呼ばれて開ければ、張りついた笑顔が迎え入れる。
イシャガ、
イッタ。
コノ子ハオソラク脳性マヒデショウ。
コノ手足ノ堅イ緊張ガソノ特徴デス。
又ハ、染色体ノ異常モ考エラレマスガ、ソレハ検査ヲシナケレバ分カリマセン。
ドチラニシロ、正常デハアリマセン。
オソラク脳性マヒデショウ。
脳性マヒデス。
脳性マヒデス。
脳性マヒデス。
蒸し暑い日だった。
じっとりとした汗が、体中を縛り上げ蝕んでいくような気味の悪さ。
どこまでも白い壁からは、行き場のない無念にもがく無数の手が伸びてくる。助けを求めても助からず、助からず助けを求め、それを内包しながらもなお、この白い巨体は冷たく拒絶する。
長イ夢ヲ見テイルノダ。
幻覚カラ醒メレバ、キット風ガ吹ク。
両ノ足ハ、チャント地ニツイテイルカ?
抱イテイル赤児ハ、タダノ肉隗デハナカッタカ?
今年ハ何年ダッタロウ。今日ハ何日ダ?
私ハ今、何処ニイルノダ?
何ヲシテイルノダッタ?
もしかしたらと、そっと振り返る。
けれど、そこはやはり先ほどまでと同じの、もはや誰もいなくなった発達小児科の待合室だった。

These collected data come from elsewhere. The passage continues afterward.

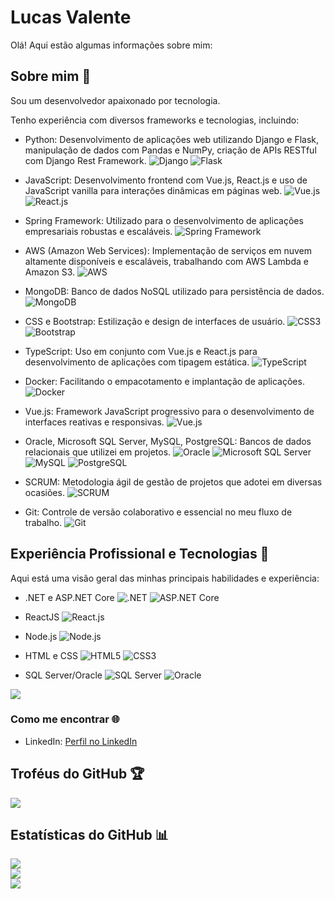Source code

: # Lucas Valente

Olá! Aqui estão algumas informações sobre mim:

## Sobre mim 💫
Sou um desenvolvedor apaixonado por tecnologia.

Tenho experiência com diversos frameworks e tecnologias, incluindo:

- Python: Desenvolvimento de aplicações web utilizando Django e Flask, manipulação de dados com Pandas e NumPy, criação de APIs RESTful com Django Rest Framework.
  ![Django](https://img.shields.io/badge/django-%23092E20.svg?style=for-the-badge&logo=django&logoColor=white)
  ![Flask](https://img.shields.io/badge/flask-%23000.svg?style=for-the-badge&logo=flask&logoColor=white)

- JavaScript: Desenvolvimento frontend com Vue.js, React.js e uso de JavaScript vanilla para interações dinâmicas em páginas web.
  ![Vue.js](https://img.shields.io/badge/vue.js-%2335495e.svg?style=for-the-badge&logo=vue.js&logoColor=%234fc08d)
  ![React.js](https://img.shields.io/badge/React-%2320232a.svg?style=for-the-badge&logo=react&logoColor=%2361DAFB)

- Spring Framework: Utilizado para o desenvolvimento de aplicações empresariais robustas e escaláveis.
  ![Spring Framework](https://img.shields.io/badge/spring-6DB33F.svg?style=for-the-badge&logo=spring&logoColor=white)

- AWS (Amazon Web Services): Implementação de serviços em nuvem altamente disponíveis e escaláveis, trabalhando com AWS Lambda e Amazon S3.
  ![AWS](https://img.shields.io/badge/AWS-%23FF9900.svg?style=for-the-badge&logo=amazon-aws&logoColor=white)

- MongoDB: Banco de dados NoSQL utilizado para persistência de dados.
  ![MongoDB](https://img.shields.io/badge/MongoDB-%234ea94b.svg?style=for-the-badge&logo=mongodb&logoColor=white)

- CSS e Bootstrap: Estilização e design de interfaces de usuário.
  ![CSS3](https://img.shields.io/badge/css3-%231572B6.svg?style=for-the-badge&logo=css3&logoColor=white)
  ![Bootstrap](https://img.shields.io/badge/bootstrap-%23563D7C.svg?style=for-the-badge&logo=bootstrap&logoColor=white)

- TypeScript: Uso em conjunto com Vue.js e React.js para desenvolvimento de aplicações com tipagem estática.
  ![TypeScript](https://img.shields.io/badge/typescript-%23007ACC.svg?style=for-the-badge&logo=typescript&logoColor=white)

- Docker: Facilitando o empacotamento e implantação de aplicações.
  ![Docker](https://img.shields.io/badge/docker-%230db7ed.svg?style=for-the-badge&logo=docker&logoColor=white)

- Vue.js: Framework JavaScript progressivo para o desenvolvimento de interfaces reativas e responsivas.
  ![Vue.js](https://img.shields.io/badge/vue.js-%2335495e.svg?style=for-the-badge&logo=vue.js&logoColor=%234fc08d)

- Oracle, Microsoft SQL Server, MySQL, PostgreSQL: Bancos de dados relacionais que utilizei em projetos.
  ![Oracle](https://img.shields.io/badge/oracle-%23F00000.svg?style=for-the-badge&logo=oracle&logoColor=white)
  ![Microsoft SQL Server](https://img.shields.io/badge/Microsoft_SQL_Server-CC2927?style=for-the-badge&logo=microsoft-sql-server&logoColor=white)
  ![MySQL](https://img.shields.io/badge/mysql-%2300f.svg?style=for-the-badge&logo=mysql&logoColor=white)
  ![PostgreSQL](https://img.shields.io/badge/PostgreSQL-316192?style=for-the-badge&logo=postgresql&logoColor=white)

- SCRUM: Metodologia ágil de gestão de projetos que adotei em diversas ocasiões.
  ![SCRUM](https://img.shields.io/badge/scrum-%23161616.svg?style=for-the-badge&logo=scrum&logoColor=white)

- Git: Controle de versão colaborativo e essencial no meu fluxo de trabalho.
  ![Git](https://img.shields.io/badge/git-%23F05033.svg?style=for-the-badge&logo=git&logoColor=white)

## Experiência Profissional e Tecnologias 🚀
Aqui está uma visão geral das minhas principais habilidades e experiência:

- .NET e ASP.NET Core
  ![.NET](https://img.shields.io/badge/.NET-%230092C0.svg?style=for-the-badge&logo=.net&logoColor=white)
  ![ASP.NET Core](https://img.shields.io/badge/ASP.NET_Core-%23512BD4.svg?style=for-the-badge&logo=.net&logoColor=white)

- ReactJS
  ![React.js](https://img.shields.io/badge/React-%2320232a.svg?style=for-the-badge&logo=react&logoColor=%2361DAFB)

- Node.js
  ![Node.js](https://img.shields.io/badge/node.js-%2343853D.svg?style=for-the-badge&logo=node.js&logoColor=white)

- HTML e CSS
  ![HTML5](https://img.shields.io/badge/html5-%23E34F26.svg?style=for-the-badge&logo=html5&logoColor=white)
  ![CSS3](https://img.shields.io/badge/css3-%231572B6.svg?style=for-the-badge&logo=css3&logoColor=white)

- SQL Server/Oracle
  ![SQL Server](https://img.shields.io/badge/Microsoft_SQL_Server-CC2927?style=for-the-badge&logo=microsoft-sql-server&logoColor=white)
  ![Oracle](https://img.shields.io/badge/oracle-%23F00000.svg?style=for-the-badge&logo=oracle&logoColor=white)

![](https://komarev.com/ghpvc/?username=Callak95&color=blueviolet)

### Como me encontrar 🌐
- LinkedIn: [Perfil no LinkedIn](https://www.linkedin.com/in/lucas-valente-174365192/)

## Troféus do GitHub 🏆
![](https://github-profile-trophy.vercel.app/?username=Callak95&theme=discord&no-frame=false&no-bg=true&margin-w=4)

## Estatísticas do GitHub 📊
![](https://github-readme-stats.vercel.app/api?username=Callak95&theme=react&hide_border=false&include_all_commits=true&count_private=true)
<br/>
![](https://github-readme-streak-stats.herokuapp.com/?user=Callak95&theme=react&hide_border=false)
<br/>
![](https://github-readme-stats.vercel.app/api/top-langs/?username=Callak95&theme=react&hide_border=false&include_all_commits=true&count_private=true&layout=compact)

込み上げてくる腹立たしさに震えながら、静かな静かな待合室で神を思う。
神がいたのはこの世界ではなかったか?
どの世界であったか?
その世界へ行こう。この子を連れて。
天にも地にも、閉ざされた絶望だけが残るここから出て行くのだ。
誰に止められるものか。
この子が笑ってくれるのなら私は、何処まででも行こう。
この子が笑ってくれるのなら。
この子が笑ってくれるのなら。
この子が笑ってくれるのなら。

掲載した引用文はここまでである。